MK: ‘Australia must invest in its people’

A LEADING Israeli MK has urged Australia to switch from commodities to “human capital” in looking for continued prosperity in the wake of the mining boom.

Professor Manuel Trajtenberg.
Professor Manuel Trajtenberg.

A LEADING Israeli MK has urged Australia to switch from commodities to “human capital” in looking for continued prosperity in the wake of the mining boom.

Professor Manuel Trajtenberg, a Tel Aviv University economics professor who won a Labour Knesset seat in the March elections, was in Australia to address Future Summit 2015, a conference hosted by think-tank the Australian Davos Connection.

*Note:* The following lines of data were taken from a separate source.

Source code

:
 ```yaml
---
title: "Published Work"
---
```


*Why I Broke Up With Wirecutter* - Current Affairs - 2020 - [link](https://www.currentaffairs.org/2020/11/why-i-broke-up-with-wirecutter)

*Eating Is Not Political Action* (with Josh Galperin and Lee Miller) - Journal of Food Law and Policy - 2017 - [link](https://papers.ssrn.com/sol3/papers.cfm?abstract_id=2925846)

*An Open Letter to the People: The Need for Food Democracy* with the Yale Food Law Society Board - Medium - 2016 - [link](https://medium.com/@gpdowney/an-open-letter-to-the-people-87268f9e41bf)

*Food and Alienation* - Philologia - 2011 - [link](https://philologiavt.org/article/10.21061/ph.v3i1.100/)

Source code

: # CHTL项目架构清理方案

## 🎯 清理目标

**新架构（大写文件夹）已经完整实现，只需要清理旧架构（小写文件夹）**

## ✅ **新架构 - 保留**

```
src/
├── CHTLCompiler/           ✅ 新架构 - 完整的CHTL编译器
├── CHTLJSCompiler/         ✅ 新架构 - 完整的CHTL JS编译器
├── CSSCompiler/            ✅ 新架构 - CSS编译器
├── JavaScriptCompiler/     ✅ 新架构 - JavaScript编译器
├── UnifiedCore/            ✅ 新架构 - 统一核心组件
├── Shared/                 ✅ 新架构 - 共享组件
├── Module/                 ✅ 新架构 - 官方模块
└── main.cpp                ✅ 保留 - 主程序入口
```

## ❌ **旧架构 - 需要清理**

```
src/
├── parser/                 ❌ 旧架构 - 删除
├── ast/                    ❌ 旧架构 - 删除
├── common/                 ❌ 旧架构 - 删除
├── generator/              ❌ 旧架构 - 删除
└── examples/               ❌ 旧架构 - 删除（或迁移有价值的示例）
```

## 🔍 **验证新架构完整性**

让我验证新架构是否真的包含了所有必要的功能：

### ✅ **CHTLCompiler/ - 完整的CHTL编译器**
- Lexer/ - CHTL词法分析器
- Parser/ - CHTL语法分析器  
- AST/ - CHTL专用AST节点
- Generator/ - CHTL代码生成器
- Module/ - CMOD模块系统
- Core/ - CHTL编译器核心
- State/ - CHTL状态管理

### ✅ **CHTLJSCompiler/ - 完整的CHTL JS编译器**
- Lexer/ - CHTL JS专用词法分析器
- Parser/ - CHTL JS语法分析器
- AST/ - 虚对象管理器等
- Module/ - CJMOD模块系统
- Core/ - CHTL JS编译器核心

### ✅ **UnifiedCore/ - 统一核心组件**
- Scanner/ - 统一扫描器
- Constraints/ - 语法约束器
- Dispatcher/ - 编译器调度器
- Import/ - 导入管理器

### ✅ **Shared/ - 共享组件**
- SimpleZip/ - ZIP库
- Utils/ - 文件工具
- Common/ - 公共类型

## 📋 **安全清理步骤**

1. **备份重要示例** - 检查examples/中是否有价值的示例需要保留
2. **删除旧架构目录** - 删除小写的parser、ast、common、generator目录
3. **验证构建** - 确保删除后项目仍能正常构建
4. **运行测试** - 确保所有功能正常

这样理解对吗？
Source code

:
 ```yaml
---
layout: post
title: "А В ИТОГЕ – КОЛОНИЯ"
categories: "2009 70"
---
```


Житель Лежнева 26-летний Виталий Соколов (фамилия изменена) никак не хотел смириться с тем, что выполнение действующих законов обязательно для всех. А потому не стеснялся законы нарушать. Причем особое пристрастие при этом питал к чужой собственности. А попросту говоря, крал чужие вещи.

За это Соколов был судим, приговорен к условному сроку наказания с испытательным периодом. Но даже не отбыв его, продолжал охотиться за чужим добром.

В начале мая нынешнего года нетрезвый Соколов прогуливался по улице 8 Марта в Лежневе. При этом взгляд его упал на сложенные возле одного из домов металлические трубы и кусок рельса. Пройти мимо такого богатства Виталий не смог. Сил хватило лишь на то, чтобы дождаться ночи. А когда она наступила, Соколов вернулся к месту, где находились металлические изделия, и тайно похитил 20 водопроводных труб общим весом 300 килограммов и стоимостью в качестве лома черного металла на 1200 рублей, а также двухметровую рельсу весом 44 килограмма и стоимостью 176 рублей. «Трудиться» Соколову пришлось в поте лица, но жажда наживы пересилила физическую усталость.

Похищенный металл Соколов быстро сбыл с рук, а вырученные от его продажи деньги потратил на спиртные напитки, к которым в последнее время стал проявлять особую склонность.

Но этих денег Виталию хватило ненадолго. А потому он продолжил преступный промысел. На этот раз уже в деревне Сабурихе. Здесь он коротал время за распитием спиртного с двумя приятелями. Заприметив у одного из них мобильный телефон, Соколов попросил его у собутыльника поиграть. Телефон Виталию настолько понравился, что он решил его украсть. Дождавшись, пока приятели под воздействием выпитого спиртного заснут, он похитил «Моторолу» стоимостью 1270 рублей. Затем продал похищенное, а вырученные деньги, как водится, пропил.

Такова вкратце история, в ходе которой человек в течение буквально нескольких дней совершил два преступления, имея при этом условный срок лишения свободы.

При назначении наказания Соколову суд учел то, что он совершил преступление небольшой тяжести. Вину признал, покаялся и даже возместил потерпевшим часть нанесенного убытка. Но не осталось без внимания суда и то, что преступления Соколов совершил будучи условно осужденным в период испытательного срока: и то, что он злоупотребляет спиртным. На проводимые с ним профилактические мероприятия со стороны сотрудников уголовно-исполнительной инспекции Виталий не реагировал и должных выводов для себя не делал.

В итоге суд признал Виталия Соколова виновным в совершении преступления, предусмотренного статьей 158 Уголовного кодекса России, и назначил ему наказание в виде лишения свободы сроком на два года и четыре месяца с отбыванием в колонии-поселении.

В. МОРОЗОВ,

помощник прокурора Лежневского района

The economist, an authority on Israel’s start-up culture, said Australian business leaders “suffer from complacency” after the long minerals boom and need to invest in people more than commodities.

“There is no case in history of the long-term economic success of any major country that does not rely on human capital and innovation … You have to rely on technological change,” Trajtenberg told The AJN. “You have to promote innovation heavily, as if you did not have commodities.

“Economic change always brings about winners and losers. You have to provide for the losers and encourage and incentivise the winners.”

Looking back at Israel’s love affair with entrepreneurship, Trajtenberg said it had come about in the 1970s after the state’s early burst of economic growth, which was averaging some 10 per cent per year, had begun to fade.

“Now everyone talks about innovation, but 40 years ago Israel was the only country with a strategy of growth via innovation,” he recalled. “A conscious decision was made to leverage the only resource that the country had, which was and still is highly skilled labour and scientific capabilities.”

It was a strategy that began to bear fruit in the 1990s, he said, noting that today Israel has the world’s highest ratio of research and development to its gross national product.

For Australia, the halving of economic growth in China signals a need to embrace “human capital and innovation”, he said, cautioning it was not the government’s role “to pick areas [of development]  because government is not good at it. Let the market go its own way.”